Tuesday, 3 January 2017

An Ancient Curse Still Holds Afghanistan In Its Thrall

Healing in His Wings

When Christian missionaries first came to New Zealand in the early eighteen hundreds they were confronted by the Maori inhabitants who were sunk into gross sin--the sin of cannibalism.  The first Maori cleric, Matiu Taupaki specifically mentioned this curse upon the land when he spoke at a memorial service for one of the early missionaries, Henry Williams in 1876: 
"In an attempt to preserve the good, and disinter it from the bones, around 900 Maori from all parts of the country gathered at Paihia on the 11th January, 1876, having raised 200 pounds to erect a memorial to the late Henry Williams.  Reverend Matiu Taupaki--the first Maori to be ordained--delivered the oration at the unveiling of the memorial for Williams before the assembled Maori representatives.
Think of the wickedness of our island.  The exceeding heavy stone which weighed us down was cannibalism, but that did not deter him.  He forsook his own country and people, parents and relatives.  He arrived here in 1823.  He landed at Paihia, and there built his first fortress, the church standing before you.  It was in that fortress he forged the weapons of war wherewith to overthrow the strongholds of the earth." [ContraCelsum.  Emphasis, ours.]
Sometimes a gross sin is so insinuated into a culture that it becomes a damning blight that only the power of the risen Son of God can remove.  In the words of Matiu Taupaki, the curse gets to the point where it "is an exceeding heavy stone" which weighs the culture and people down.  In pre-missionary New Zealand it was cannibalism.  In Afghanistan it is the homosexual rape and sexual slavery of young boys.

This from Yahoo News:

Quivering with quiet rage, Shirin holds a photo of his teenage brother-in-law, who now lives as the plaything of policemen, just one victim of a hidden epidemic of kidnappings of young boys for institutionalised sexual slavery in Afghanistan.

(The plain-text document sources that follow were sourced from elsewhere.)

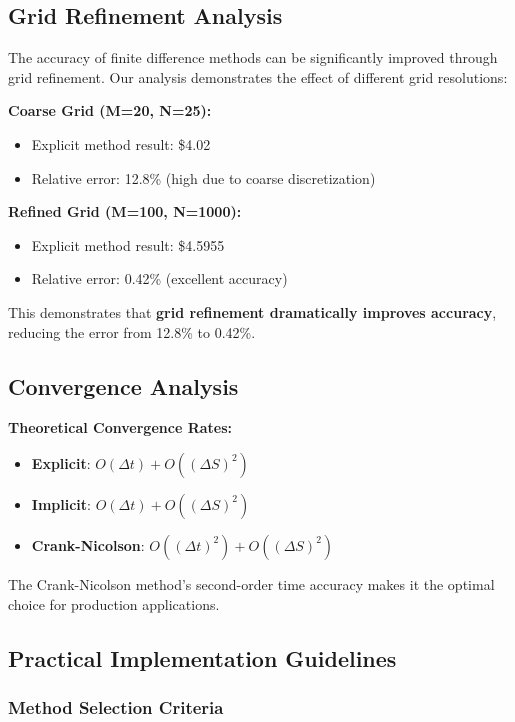 \documentclass[12pt,a4paper]{article}
\numberwithin{algorithm}{subsection}
\begin{document}
\subsection{Grid Refinement Analysis}

The accuracy of finite difference methods can be significantly improved through grid refinement. Our analysis demonstrates the effect of different grid resolutions:

\textbf{Coarse Grid (M=20, N=25):}
\begin{itemize}
\item Explicit method result: \$4.02
\item Relative error: 12.8\% (high due to coarse discretization)
\end{itemize}

\textbf{Refined Grid (M=100, N=1000):}
\begin{itemize}
\item Explicit method result: \$4.5955
\item Relative error: 0.42\% (excellent accuracy)
\end{itemize}

This demonstrates that \textbf{grid refinement dramatically improves accuracy}, reducing the error from 12.8\% to 0.42\%.

\subsection{Convergence Analysis}

\textbf{Theoretical Convergence Rates:}
\begin{itemize}
\item \textbf{Explicit}: $O(\Delta t) + O((\Delta S)^2)$
\item \textbf{Implicit}: $O(\Delta t) + O((\Delta S)^2)$
\item \textbf{Crank-Nicolson}: $O((\Delta t)^2) + O((\Delta S)^2)$
\end{itemize}

The Crank-Nicolson method's second-order time accuracy makes it the optimal choice for production applications.

\subsection{Practical Implementation Guidelines}

\subsubsection{Method Selection Criteria}
\end{document}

Shirin is among 13 families AFP traced and interviewed across three Afghan provinces who said their children were taken for the pervasive practice of "bacha bazi", or paedophilic exploitation, in Western-backed security forces.  Their testimonies shine a rare spotlight on the anguished, solitary struggles to free sons, nephews and cousins from a tradition of culturally-sanctioned enslavement and rape.

Shirin recalled how his 13-year-old brother-in-law screamed and writhed as he was taken from his home earlier this year by a police commander in southern Helmand.  "When I begged for his release, his men pointed their guns and said: 'Do you want your family to die? Forget your boy'," Shirin told AFP in Lashkar Gah.  "Our boys are openly abducted for bacha bazi. Where should we go for help? The Taliban?"

The heart-wrenching stories, mostly from Helmand but also from neighbouring Uruzgan and northern Baghlan, were revealed after AFP reported in June how the Taliban are exploiting bacha bazi in police ranks to mount deadly insider attacks.  The report, denied by the insurgents, prompted an Afghan government investigation.  AFP is withholding the names of the victims and the accused police commanders as many of the boys are still being held captive.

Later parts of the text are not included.